Major contributions to the study of complex adaptive systems
As a scholar, van der Leeuw is a pioneer in what has become known as the complex adaptive systems (CAS) approach to socioenvironmental research. As he describes it, CAS explores the emergence of novelty over time. Rather than looking at something in the present and trying to identify its origins in the past, the CAS approach starts in the past and follows its evolution over time.
Following his leadership with the School of Sustainability, he remained at ASU to help lead CAS initiatives. ASU’s School of Complex Adaptive Systems later emerged from this work, done in partnership with other complex adaptive systems experts at the university.
Van der Leeuw cites two major contributions as a researcher. Early in his career, he developed a new method for inspecting ceramics — “the food of archaeology.” He worked with a potter to help reconstruct pottery technology from traces on the pots. Later, he used the complex adaptive systems approach on the long-term project in Europe, which tied into his earlier research.
“From my work with technology, I got a very particular view about the relationship between people and their environment,” van der Leeuw said. “Because in ceramics, the potter works with clay, with water, with geology, with fire and things like that.”
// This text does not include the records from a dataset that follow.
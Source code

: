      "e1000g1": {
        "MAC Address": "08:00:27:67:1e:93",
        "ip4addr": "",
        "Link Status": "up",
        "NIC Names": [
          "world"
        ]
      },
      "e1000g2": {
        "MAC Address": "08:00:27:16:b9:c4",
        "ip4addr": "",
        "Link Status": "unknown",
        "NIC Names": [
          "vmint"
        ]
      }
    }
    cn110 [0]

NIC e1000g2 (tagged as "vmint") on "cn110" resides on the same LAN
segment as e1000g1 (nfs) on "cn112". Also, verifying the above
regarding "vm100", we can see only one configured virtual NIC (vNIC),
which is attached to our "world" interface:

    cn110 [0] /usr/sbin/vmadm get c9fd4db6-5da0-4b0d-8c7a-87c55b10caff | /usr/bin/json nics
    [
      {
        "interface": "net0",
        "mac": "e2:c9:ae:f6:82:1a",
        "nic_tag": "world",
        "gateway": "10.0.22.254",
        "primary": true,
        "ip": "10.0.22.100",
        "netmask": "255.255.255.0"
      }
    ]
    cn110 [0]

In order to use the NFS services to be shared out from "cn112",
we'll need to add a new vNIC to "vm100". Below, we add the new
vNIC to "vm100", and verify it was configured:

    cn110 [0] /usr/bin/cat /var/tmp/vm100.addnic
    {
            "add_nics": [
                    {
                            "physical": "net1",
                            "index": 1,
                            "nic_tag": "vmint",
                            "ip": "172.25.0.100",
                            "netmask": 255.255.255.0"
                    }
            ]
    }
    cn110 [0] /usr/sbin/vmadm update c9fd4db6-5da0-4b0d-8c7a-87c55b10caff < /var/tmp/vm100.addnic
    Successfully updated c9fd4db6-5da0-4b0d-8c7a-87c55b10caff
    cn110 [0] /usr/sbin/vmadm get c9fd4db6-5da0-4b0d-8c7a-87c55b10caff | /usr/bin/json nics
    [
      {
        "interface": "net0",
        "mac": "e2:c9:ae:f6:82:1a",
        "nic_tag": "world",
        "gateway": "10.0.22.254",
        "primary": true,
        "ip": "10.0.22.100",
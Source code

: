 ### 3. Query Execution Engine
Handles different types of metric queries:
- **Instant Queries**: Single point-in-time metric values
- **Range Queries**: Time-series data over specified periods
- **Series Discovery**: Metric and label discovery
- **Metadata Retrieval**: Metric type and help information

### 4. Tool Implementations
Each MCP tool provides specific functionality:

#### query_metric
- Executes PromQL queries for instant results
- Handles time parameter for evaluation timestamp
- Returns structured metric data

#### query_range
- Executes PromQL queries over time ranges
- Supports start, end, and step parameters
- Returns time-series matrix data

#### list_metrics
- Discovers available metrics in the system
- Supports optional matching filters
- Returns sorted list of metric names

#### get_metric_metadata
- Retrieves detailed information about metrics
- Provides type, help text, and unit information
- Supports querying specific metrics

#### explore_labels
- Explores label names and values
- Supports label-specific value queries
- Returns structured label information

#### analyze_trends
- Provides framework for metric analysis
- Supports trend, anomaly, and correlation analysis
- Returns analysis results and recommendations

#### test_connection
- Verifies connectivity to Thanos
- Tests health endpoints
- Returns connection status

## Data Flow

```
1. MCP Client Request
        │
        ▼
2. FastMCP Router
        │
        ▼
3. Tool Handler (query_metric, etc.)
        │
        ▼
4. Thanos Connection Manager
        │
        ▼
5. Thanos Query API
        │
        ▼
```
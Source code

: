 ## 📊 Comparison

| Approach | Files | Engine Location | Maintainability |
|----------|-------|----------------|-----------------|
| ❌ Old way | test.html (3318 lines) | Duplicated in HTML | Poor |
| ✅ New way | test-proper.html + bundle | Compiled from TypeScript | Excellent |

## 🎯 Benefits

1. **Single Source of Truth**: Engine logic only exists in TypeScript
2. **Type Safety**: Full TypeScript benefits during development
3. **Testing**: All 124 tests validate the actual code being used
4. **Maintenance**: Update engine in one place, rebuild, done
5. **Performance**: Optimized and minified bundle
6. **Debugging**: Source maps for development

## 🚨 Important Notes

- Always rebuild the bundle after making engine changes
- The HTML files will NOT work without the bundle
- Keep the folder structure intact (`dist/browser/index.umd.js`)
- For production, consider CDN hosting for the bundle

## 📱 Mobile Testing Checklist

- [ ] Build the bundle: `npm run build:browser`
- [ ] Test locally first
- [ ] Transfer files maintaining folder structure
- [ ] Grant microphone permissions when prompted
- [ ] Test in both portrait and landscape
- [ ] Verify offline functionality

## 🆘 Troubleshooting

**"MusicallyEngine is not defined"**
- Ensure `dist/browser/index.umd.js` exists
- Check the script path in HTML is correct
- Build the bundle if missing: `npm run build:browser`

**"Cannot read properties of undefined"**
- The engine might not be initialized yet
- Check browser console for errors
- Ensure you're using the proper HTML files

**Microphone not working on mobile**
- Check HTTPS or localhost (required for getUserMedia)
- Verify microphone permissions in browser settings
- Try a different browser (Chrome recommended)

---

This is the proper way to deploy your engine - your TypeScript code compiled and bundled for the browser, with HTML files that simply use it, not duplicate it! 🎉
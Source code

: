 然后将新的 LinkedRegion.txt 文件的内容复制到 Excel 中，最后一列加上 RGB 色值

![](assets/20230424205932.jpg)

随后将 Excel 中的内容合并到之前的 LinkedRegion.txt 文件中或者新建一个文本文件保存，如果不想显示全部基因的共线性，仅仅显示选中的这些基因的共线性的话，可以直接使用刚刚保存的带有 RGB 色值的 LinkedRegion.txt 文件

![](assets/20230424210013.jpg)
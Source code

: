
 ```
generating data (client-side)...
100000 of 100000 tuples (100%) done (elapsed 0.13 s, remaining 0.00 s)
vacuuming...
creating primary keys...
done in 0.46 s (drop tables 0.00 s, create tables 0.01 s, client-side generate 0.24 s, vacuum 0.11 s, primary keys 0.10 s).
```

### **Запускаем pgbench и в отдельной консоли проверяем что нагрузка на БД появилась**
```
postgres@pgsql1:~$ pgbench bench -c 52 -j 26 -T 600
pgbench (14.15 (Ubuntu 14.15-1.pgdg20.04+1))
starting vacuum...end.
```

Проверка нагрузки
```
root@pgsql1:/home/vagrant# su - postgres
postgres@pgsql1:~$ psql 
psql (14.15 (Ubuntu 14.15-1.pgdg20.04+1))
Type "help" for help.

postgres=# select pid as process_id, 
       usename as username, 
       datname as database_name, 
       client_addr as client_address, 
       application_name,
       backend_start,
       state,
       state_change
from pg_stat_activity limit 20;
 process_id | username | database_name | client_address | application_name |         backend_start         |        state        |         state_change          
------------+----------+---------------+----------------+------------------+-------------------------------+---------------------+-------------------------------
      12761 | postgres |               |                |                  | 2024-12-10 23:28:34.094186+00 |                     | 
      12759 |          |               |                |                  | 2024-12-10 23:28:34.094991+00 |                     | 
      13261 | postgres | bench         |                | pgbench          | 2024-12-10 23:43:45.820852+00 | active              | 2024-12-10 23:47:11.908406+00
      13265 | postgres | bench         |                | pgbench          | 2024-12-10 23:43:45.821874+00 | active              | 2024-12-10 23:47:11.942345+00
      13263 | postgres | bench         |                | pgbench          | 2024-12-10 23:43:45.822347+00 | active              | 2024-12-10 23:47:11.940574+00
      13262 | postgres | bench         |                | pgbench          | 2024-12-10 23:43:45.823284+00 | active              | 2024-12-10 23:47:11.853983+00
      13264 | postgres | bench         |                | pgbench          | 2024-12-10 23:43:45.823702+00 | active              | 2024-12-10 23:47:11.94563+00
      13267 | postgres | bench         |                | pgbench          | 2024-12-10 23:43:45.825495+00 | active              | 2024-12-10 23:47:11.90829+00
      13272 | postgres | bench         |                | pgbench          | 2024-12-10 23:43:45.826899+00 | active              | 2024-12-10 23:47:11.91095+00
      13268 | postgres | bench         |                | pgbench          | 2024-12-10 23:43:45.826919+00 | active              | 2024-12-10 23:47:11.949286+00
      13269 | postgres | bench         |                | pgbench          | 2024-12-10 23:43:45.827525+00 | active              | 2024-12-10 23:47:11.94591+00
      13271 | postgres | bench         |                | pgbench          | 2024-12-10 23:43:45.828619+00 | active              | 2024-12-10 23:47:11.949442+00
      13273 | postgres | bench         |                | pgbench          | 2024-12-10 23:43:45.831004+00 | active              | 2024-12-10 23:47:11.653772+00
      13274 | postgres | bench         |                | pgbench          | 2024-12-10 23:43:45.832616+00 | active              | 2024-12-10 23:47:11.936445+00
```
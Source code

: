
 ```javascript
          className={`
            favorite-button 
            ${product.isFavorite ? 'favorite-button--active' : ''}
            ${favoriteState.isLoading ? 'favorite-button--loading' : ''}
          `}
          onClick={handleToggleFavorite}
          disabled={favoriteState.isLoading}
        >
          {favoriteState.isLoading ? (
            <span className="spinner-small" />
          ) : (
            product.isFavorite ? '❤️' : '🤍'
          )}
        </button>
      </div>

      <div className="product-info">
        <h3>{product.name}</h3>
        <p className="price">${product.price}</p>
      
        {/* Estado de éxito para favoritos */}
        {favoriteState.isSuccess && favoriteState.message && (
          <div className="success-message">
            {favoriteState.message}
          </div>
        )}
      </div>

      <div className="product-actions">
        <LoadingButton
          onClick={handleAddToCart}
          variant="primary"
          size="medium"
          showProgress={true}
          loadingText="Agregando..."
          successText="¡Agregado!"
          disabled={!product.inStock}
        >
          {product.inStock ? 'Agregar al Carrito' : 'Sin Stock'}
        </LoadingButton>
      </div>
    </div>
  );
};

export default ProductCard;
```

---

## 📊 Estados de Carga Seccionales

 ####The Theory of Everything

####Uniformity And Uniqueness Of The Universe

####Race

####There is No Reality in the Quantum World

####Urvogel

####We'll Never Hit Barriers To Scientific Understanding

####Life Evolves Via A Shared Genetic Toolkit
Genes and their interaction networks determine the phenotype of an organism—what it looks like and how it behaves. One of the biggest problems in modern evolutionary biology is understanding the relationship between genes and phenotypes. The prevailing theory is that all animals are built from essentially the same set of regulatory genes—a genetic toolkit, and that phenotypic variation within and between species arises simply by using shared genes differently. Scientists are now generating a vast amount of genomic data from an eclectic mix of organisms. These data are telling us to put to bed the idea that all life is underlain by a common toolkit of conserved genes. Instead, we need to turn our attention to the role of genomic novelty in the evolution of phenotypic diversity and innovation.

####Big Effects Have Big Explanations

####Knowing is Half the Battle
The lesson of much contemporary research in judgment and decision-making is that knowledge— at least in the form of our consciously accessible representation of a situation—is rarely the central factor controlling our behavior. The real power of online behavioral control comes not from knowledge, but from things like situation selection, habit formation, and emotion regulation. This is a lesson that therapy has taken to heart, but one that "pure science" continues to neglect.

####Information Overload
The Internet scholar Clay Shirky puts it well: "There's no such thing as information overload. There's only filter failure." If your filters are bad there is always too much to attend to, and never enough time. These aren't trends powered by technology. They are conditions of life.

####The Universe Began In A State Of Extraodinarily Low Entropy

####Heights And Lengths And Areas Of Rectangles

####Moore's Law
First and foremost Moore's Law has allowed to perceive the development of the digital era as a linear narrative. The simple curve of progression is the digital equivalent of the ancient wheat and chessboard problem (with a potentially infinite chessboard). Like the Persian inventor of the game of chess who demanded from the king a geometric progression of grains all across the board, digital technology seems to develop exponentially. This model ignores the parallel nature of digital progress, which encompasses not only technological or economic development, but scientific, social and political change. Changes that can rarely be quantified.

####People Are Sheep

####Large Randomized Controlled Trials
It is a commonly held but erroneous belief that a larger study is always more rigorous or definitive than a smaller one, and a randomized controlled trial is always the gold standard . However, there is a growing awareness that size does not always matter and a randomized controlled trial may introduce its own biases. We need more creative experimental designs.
Rather than focusing on the end products of this process, he chose to look at the dynamic between people and these materials.
Van der Leeuw has authored more than 200 peer-reviewed research papers and book chapters, and he is the author or co-author of 20 academic books. He was named the United Nations Environment Program’s Champion of the Earth for Science and Innovation in 2012.
“Sander was one of the few university administrators I have known in my career who was not only a good leader administratively, but also an intellectual and scientific leader,” Professor Michael E. Smith said.
Van der Leeuw will continue his research as a professor emeritus at ASU while spending his retirement in France. He wants to explore why, despite a wealth of knowledge about the climate system and what needs to be done to create sustainability, society is not taking more action.
He is troubled by the ways that information technology, particularly social networking, are fragmenting society and making it difficult to achieve sustainability.
“That is a very, very major problem that, one way or another, our societies will have to deal with,” he said.
Van der Leeuw also sees many of today’s challenges as being linked to the colonial period, which he said created gaps between people and “uniformized” much of the thinking around the world. He sees anthropologists, and particularly the School of Human Evolution and Social Change, playing a key role in helping to create understanding.
“We need much more cultural diversity,” van der Leeuw said. “We need Western people to actually live and familiarize themselves with what it is living in the developing world. Only by sharing those experiences can we ultimately build up a discussion that will bridge some of the gaps.”